The Ballad of the Hijab Matyr

(sung to Bob Dylan’s “Shelter from the cold”)

It was in a district courthouse in Dresden in July
A pregnant mum gave witness as the sun shone up on high
Within a flash, the blood it gushed, the man held tight his blade
I’ve killed, he said, a terrorist and enemy of the state.

The husband caught his wife and let her hijab fall
He cast an eye at the small outcry of his toddler in the stalls
Armed guards charged in and shot at him, he fell onto his face
We thought, they after said, he was an enemy of the state.

Mustafa was the toddler and he’d seen this man before
Last Summer on the swings when he’d called his mum a whore
A scary man, with staring eyes, he’d shouted in her face
“That thing”, he’d spat “upon your head is an enemy of the state.”

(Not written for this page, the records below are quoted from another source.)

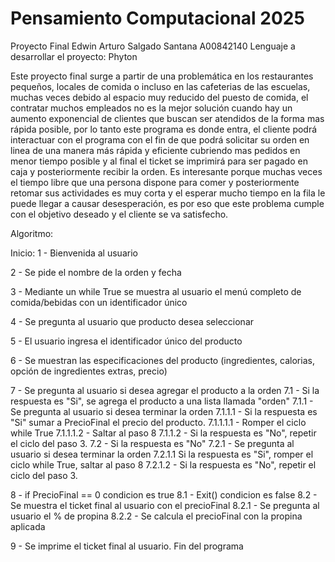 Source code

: # Pensamiento Computacional 2025 

Proyecto Final
Edwin Arturo Salgado Santana A00842140
Lenguaje a desarrollar el proyecto: Phyton

Este proyecto final surge a partir de una problemática en los restaurantes pequeños, locales de comida o incluso en las cafeterias de las escuelas, muchas veces debido al espacio muy reducido del puesto de comida, el contratar muchos empleados no es la mejor solución cuando hay un aumento exponencial de clientes que buscan ser atendidos de la forma mas rápida posible, por lo tanto este programa es donde entra, el cliente podrá interactuar con el programa con el fin de que podrá solicitar su orden en linea de una manera más rápida y eficiente cubriendo mas pedidos en menor tiempo posible y al final el ticket se imprimirá para ser pagado en caja y posteriormente recibir la orden.
Es interesante porque muchas veces el tiempo libre que una persona dispone para comer y posteriormente retomar sus actividades es muy corta y el esperar mucho tiempo en la fila le puede llegar a causar desesperación, es por eso que este problema cumple con el objetivo deseado y el cliente se va satisfecho.

Algoritmo:

Inicio:
  1 - Bienvenida al usuario
  
  2 - Se pide el nombre de la orden y fecha 
  
  3 - Mediante un while True se muestra al usuario el menú completo de comida/bebidas con un identificador único
  
  4 - Se pregunta al usuario que producto desea seleccionar
  
  5 - El usuario ingresa el identificador único del producto
  
  6 - Se muestran las especificaciones del producto (ingredientes, calorias, opción de ingredientes extras, precio)
  
  7 - Se pregunta al usuario si desea agregar el producto a la orden
    7.1 - Si la respuesta es "Si", se agrega el producto a una lista llamada "orden"
      7.1.1 - Se pregunta al usuario si desea terminar la orden 
        7.1.1.1 - Si la respuesta es "Si" sumar a PrecioFinal el precio del producto.
          7.1.1.1.1 - Romper el ciclo while True
          7.1.1.1.2 - Saltar al paso 8
        7.1.1.2 - Si la respuesta es "No", repetir el ciclo del paso 3.
    7.2 - Si la respuesta es "No"
      7.2.1 - Se pregunta al usuario si desea terminar la orden
        7.2.1.1 Si la respuesta es "Si", romper el ciclo while True, saltar al paso 8
        7.2.1.2 - Si la respuesta es "No", repetir el ciclo del paso 3.

  8 - if PrecioFinal == 0
    condicion  es true
    8.1 - Exit()
    condicion es false
    8.2 - Se muestra el ticket final al usuario con el precioFinal
      8.2.1 - Se pregunta al usuario el % de propina 
      8.2.2 - Se calcula el precioFinal con la propina aplicada

  9 - Se imprime el ticket final al usuario.
Fin del programa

And now it’s one year later, the world’s eyes are on this case
“Justice for the hijab matyr", clammers from the Middle East
For the pharmacist who lost her life
For her husband’s disfigured gait
For Mustafa whose swing was taken from him by the enemy of his state.

Nov 2009

Ballade of BNP on QT

The lights flick on, the panel take their place
Bulldog Britain enters with a smile smug but tight
DD, centre stage, shifts his glasses on his face:
“Welcome to Question Time this Thursday night.”
TV viewers know this is a controversial verbal fight to prove free speech must let fascists have their say,
well debated facts will air what’s right.
The BNP is here today.

The bulldog hides his teeth all through this chase
“‘Indigenous Brits’ he says to Bobby Greer, not 'Whites'.
It’s not about colour or a Master Race.
Its England for the English”, and he’d like to see: “bogus asylum seekers denied the right
to take British jobs and given leave to stay.
Stop the immigrant flood undermining Britain’s might.”
The BNP is here today.

The mixed faced audience voice declare he’s a disgrace.
So for whom in this nation does he shine a light?
The 2 million jobless workers who feel displaced,
those who have consumed the “war on terror” sound bite,
those angry at the bottom of the great divide,
where privilege speaks of rights but augments its pay
though votes are cast this class keeps full its plate.
The BNP is here today.

Nick Griffen, MEP, parades at parliament’s gates
and British politics is turning grey,
disenchanted voters beware the vacuum state.
The BNP is here today.

Nov 2009

My T.O.P. child

On clear crisp nights I contemplate the stars,
vision my dead born child giggling at me there
pattering its tiny feet round mars
where freaks and lost souls don’t need human care.
I pray you understand my brutal choice.
I saved you from earth’s deal of constant pain,
from a short life, if lived, on life support.
And my body back, the chance to try again.

Those 13 weeks we reigned, then lost your father.
Within 6 months he found a youthful womb,
your half sister came just one year later
reduced your mum to mistress meetings at full moon.
Your short life ripped away love’s cosy cover,
new tangled hopes will swaddle your soon born brother.